General Discussion
In reply to the discussion: How are voters ever to learn to be good citizens in an antidemocratic system? [View all]eniwetok
(1,629 posts)That is essentially what you're saying. And sure, every special interest that was invited to what we now call the Constitutional Convention wanted a system that checked every other special interest. Toss in some class warfare with Madison wanting the Senate to protect the interests of the "minority of the opulent". Toss in some goodies for the slave states like the EC... and THIS is why we have the EC... to magnify the power of whites in the slave states... not because of RI. The eventual formula benefited RI, but RI wasn't even represented at the Convention. Much of what we think we know about the EC was concocted later. I'll dig up the minutes of the Convention if you like...

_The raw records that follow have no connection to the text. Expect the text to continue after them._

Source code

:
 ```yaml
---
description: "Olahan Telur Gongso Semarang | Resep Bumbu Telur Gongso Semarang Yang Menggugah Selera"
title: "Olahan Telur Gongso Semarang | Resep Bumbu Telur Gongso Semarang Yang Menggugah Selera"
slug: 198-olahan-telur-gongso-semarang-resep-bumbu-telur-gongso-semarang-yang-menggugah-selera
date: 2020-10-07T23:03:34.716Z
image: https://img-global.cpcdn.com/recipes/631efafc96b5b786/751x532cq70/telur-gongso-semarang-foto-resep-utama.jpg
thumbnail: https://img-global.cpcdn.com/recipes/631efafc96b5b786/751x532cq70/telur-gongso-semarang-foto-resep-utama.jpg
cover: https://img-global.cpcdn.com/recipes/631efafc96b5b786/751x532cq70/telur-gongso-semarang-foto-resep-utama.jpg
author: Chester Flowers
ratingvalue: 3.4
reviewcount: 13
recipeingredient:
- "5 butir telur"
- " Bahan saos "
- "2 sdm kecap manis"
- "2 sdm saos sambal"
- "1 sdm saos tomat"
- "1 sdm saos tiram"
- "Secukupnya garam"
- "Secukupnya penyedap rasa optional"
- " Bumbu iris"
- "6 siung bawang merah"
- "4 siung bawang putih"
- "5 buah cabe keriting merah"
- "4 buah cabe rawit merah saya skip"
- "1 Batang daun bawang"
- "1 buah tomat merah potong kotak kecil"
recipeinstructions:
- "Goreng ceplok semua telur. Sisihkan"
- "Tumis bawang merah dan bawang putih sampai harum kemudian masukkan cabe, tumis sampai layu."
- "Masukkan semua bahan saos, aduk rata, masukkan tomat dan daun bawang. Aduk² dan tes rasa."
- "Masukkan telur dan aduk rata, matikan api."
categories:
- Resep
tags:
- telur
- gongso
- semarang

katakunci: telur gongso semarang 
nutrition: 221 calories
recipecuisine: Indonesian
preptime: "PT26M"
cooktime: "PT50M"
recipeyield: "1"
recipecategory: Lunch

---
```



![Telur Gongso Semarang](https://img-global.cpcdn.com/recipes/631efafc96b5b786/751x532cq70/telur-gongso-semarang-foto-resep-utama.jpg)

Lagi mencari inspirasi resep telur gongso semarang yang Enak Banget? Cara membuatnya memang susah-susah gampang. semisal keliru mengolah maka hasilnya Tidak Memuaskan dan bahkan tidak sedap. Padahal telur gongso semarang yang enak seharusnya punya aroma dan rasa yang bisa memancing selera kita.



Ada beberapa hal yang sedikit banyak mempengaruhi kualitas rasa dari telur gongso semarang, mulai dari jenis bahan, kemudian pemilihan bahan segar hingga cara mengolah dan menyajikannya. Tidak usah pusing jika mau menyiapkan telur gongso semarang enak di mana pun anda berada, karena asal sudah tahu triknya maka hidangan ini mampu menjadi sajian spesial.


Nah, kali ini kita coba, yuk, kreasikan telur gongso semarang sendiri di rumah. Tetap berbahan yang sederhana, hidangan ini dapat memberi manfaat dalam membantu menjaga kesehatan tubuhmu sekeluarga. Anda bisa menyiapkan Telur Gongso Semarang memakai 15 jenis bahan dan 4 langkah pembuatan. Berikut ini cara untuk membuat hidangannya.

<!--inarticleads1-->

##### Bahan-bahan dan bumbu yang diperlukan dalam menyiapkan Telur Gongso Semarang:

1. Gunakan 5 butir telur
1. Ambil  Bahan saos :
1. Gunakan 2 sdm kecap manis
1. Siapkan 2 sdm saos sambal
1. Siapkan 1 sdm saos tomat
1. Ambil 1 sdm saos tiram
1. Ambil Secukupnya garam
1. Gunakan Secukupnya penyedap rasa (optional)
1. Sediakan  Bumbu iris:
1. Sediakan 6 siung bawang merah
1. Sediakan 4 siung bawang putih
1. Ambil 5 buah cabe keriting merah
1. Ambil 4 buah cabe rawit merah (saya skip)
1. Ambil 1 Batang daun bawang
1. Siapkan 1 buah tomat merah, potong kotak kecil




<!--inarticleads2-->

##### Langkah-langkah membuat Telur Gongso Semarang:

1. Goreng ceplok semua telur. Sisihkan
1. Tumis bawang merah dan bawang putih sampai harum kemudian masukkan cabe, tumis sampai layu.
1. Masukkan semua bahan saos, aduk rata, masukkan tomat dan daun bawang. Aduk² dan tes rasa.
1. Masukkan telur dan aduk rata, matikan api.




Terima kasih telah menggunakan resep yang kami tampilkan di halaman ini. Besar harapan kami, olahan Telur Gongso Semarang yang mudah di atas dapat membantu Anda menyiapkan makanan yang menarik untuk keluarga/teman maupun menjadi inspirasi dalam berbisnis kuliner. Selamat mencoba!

But are we, today, forever to be held to the will of 2000 or so white men who ratified this agreement when the Framers negated the Articles? The Article were supposed to the a perpetual union... requiring unanimous consent to make amendments. And sure, the smaller states aren't the ones screwed in the current system... it's the PEOPLE in the larger states. Any citizen living in CA who moves to WY automatically gets a 3.3x bigger presidential vote and 70x bigger vote for the Senate. No, CA's larger House contingent doesn't make up for the difference because any citizen in CA only gets one representative.
The bottom line is the current system can not provide morally legitimate government as election 2016 proved. We can face the defects in the system... or forever be the victims of those defects.